公務員試験 H26年 国家一般職(行政) No.64解説

 問 題     

次は、情動に関するある実験についての記述であるが、この実験によって検討された心理学理論として最も妥当なのはどれか。

<実験概要>
実験参加者は男子大学生であった。約半数の実験参加者は自転車漕ぎを、残りの参加者は縫製作業を行うよう指示された。この課題遂行の直後、実験者が依頼した実験協力者 (サクラ) が、実験参加者に対して不快な挑発的行為を行った。その後、実験参加者にサクラに報復する機会を与えると,自転車漕ぎを行った実験参加者は、縫製作業をしただけで自転車漕ぎ (激しい運動) を行っていない実験参加者と比較して、サクラに対してより攻撃的に振る舞うことが見いだされた。

1. D.J.ベムの自己知覚理論(self-perception theory)

2. D.ジルマンの興奮転移理論(excitation transfer theory)

3. F.ハイダーの認知的均衡理論(cognitive balance theory)

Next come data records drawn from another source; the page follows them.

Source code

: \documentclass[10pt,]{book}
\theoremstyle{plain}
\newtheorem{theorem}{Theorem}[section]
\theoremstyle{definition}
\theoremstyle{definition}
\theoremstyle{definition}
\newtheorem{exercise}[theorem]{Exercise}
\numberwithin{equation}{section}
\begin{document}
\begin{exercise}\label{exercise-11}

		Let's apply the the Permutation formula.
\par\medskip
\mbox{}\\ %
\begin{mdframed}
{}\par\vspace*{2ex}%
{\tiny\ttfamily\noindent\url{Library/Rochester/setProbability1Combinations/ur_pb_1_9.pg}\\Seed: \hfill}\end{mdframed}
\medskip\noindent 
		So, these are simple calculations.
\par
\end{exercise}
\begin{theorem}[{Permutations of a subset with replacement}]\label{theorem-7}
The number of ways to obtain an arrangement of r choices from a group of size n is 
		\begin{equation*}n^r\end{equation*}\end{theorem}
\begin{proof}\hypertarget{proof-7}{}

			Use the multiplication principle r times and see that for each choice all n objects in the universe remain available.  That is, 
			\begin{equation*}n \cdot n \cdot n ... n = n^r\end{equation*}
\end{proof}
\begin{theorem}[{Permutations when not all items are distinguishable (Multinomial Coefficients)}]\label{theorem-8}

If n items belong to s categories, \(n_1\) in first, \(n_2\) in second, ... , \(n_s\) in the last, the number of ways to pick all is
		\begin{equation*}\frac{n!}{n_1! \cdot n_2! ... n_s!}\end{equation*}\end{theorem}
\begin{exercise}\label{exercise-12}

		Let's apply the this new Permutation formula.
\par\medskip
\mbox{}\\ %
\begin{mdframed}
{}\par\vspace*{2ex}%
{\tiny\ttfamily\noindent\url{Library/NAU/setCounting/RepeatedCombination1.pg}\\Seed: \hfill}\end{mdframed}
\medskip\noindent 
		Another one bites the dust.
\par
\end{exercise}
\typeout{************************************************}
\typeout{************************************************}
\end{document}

4. H.S.ベッカーのラベリング理論(labeling theory)

5. J.W.ブレームの心理的リアクタンス理論(psychological reactance theory)

 

 

 

 

 

正解 (2)

 解 説     

選択肢 1 ですが
ベムの自己知覚理論とは、「人は自分の行動と行動が起こった状況などを観察することで、自分の態度や内的状態を推論する」という理論です。実験参加者が自分の行動や状況を観察し、態度や内的状況を推論しているような実験とは考えられません。選択肢 1 は誤りです。

選択肢 2 は妥当です。
「先行状況における興奮が、関係のない後続状況での情動反応を高める方向に、持続的影響を及ぼす」という理論です。自転車漕ぎにおける興奮が、サクラへの報復機会に影響しているかという検討が行われたと考えられます。

選択肢 3 ですが
ハイダーの認知的均衡理論とは、自分、他者、対象について、2者間の好きを+、嫌いを-と考える理論です。そして、自分ー他者、自分ー対象、他者ー対象の符合を考えて積をとった時、符合がマイナスの場合を不均衡とします。不均衡の場合、行動変容により、符合の積を+として均衡をとろうとします。本実験とは関連しないと考えられます。選択肢 3 は誤りです。

選択肢 4 ですが
ベッカーのラベリング理論とは、「犯すと逸脱」となる規則が周囲から適用されて、アウトサイダーであるというラベリングが行われることにより逸脱が生み出されるという考え方です。規則の適用といった内容は見られません。選択肢 4 は誤りです。

選択肢 5 ですが
ブレームの心理的リアクタンス理論とは、「人は自分の行動や選択を決めたいと考えており、行動や選択の自由を制限された時に、心理的抵抗感、反発の気持ちを有する」という理論です。特に自由が制限されていません。選択肢 5 は誤りです。

以上より、正解は 2 です。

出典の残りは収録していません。